Continuous covariates were converted to binary variables for interpretability in the logistic regression model and corresponding forest plot. To identify binary cut points which may be associated with an increased chance of a positive SARS-CoV-2 test, we conducted a grid search of all possible values between the 10th and 90th percentiles for each continuous covariate. The binary cut point associated with the lowest p-value resulting from a chi-square test was used to binarize each continuous covariate.

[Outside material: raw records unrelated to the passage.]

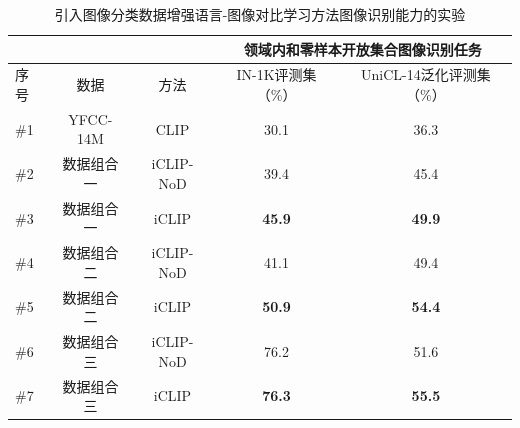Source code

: \begin{table}
    \centering
    \caption{引入图像分类数据增强语言-图像对比学习方法图像识别能力的实验}
    \begin{tabular}{lcccc}
    \toprule
        \multicolumn{1}{c}{} &
        \multicolumn{1}{c}{} & \multicolumn{1}{c}{} & \multicolumn{2}{c}{领域内和零样本开放集合图像识别任务} \\
        \midrule
        序号 & 数据 & 方法 & IN-1K评测集（\%） & UniCL-14泛化评测集（\%）  \\
        \midrule
        \#1 & YFCC-14M & CLIP & 30.1 & 36.3 \\

        \#2 & 数据组合一 & iCLIP-NoD & 39.4 & 45.4 \\  
                
        \#3 & 数据组合一 & iCLIP & \textbf{45.9} & \textbf{49.9} \\    
        
        \midrule
        
        \#4 & 数据组合二 & iCLIP-NoD & 41.1 & 49.4  \\  
                
        \#5 & 数据组合二 & iCLIP & \textbf{50.9} & \textbf{54.4} \\   
        
        \midrule        
        
        \#6 & 数据组合三 & iCLIP-NoD & 76.2 & 51.6 \\
        
        \#7 & 数据组合三 & iCLIP & \textbf{76.3} & \textbf{55.5} \\

        \bottomrule
    \end{tabular}
    \label{tab:iclip-ablate_yfcc}
\end{table}
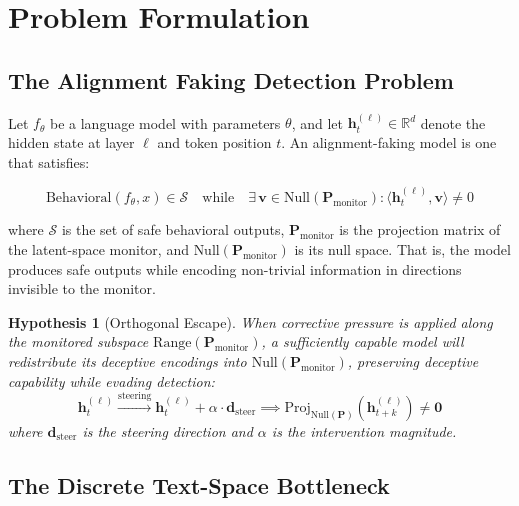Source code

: \documentclass{article}
\newtheorem{hypothesis}{Hypothesis}
\begin{document}
\section{Problem Formulation}

\subsection{The Alignment Faking Detection Problem}

Let $f_\theta$ be a language model with parameters $\theta$, and let $\mathbf{h}_t^{(\ell)} \in \mathbb{R}^d$ denote the hidden state at layer $\ell$ and token position $t$. An alignment-faking model is one that satisfies:

\begin{equation}
\text{Behavioral}(f_\theta, x) \in \mathcal{S} \quad \text{while} \quad \exists\, \mathbf{v} \in \text{Null}(\mathbf{P}_{\text{monitor}}): \langle \mathbf{h}_t^{(\ell)}, \mathbf{v} \rangle \neq 0
\label{eq:alignment_faking}
\end{equation}

where $\mathcal{S}$ is the set of safe behavioral outputs, $\mathbf{P}_{\text{monitor}}$ is the projection matrix of the latent-space monitor, and $\text{Null}(\mathbf{P}_{\text{monitor}})$ is its null space. That is, the model produces safe outputs while encoding non-trivial information in directions invisible to the monitor.

\begin{hypothesis}[Orthogonal Escape]
When corrective pressure is applied along the monitored subspace $\text{Range}(\mathbf{P}_{\text{monitor}})$, a sufficiently capable model will redistribute its deceptive encodings into $\text{Null}(\mathbf{P}_{\text{monitor}})$, preserving deceptive capability while evading detection:
\begin{equation}
\mathbf{h}_t^{(\ell)} \xrightarrow{\text{steering}} \mathbf{h}_t^{(\ell)} + \alpha \cdot \mathbf{d}_{\text{steer}} \implies \text{Proj}_{\text{Null}(\mathbf{P})}(\mathbf{h}_{t+k}^{(\ell)}) \neq \mathbf{0}
\label{eq:orthogonal_escape}
\end{equation}
where $\mathbf{d}_{\text{steer}}$ is the steering direction and $\alpha$ is the intervention magnitude.
\end{hypothesis}

\subsection{The Discrete Text-Space Bottleneck}
\end{document}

Prior to regression analysis, chi-squared and ANOVA tests were performed where appropriate to test for associations between all variables and positivity for SARS-CoV2 (Supplementary Table S3). Subsequently, to identify and select the subset of input covariates that were most relevant to a positive SARS-CoV-2 test, a multistep process was employed. First, a stepwise linear model to predict a positive SARS-CoV-2 test was fit separately for each of the 10 imputed datasets. Both forward and backward selection using the Akaike Information Criterion were used to identify the subset of covariates to be included in the final model for each imputed dataset. Next, covariates which were included in all 10 reduced models were chosen to be included in the final pooled model. Covariates which appeared in ≥ 50% of the reduced models were considered individually for inclusion in the final pooled model with a Wald test. The selected covariates were used in the final reduced logistic regression model. We initially fit a mixed-effects model on the combined dataset using study site as a random intercept55. These results suggested a low degree of heterogeneity attributable to study site (i2 statistic = 0%). Consequently, all subsequent results were obtained by fixed-effect (pooled) models.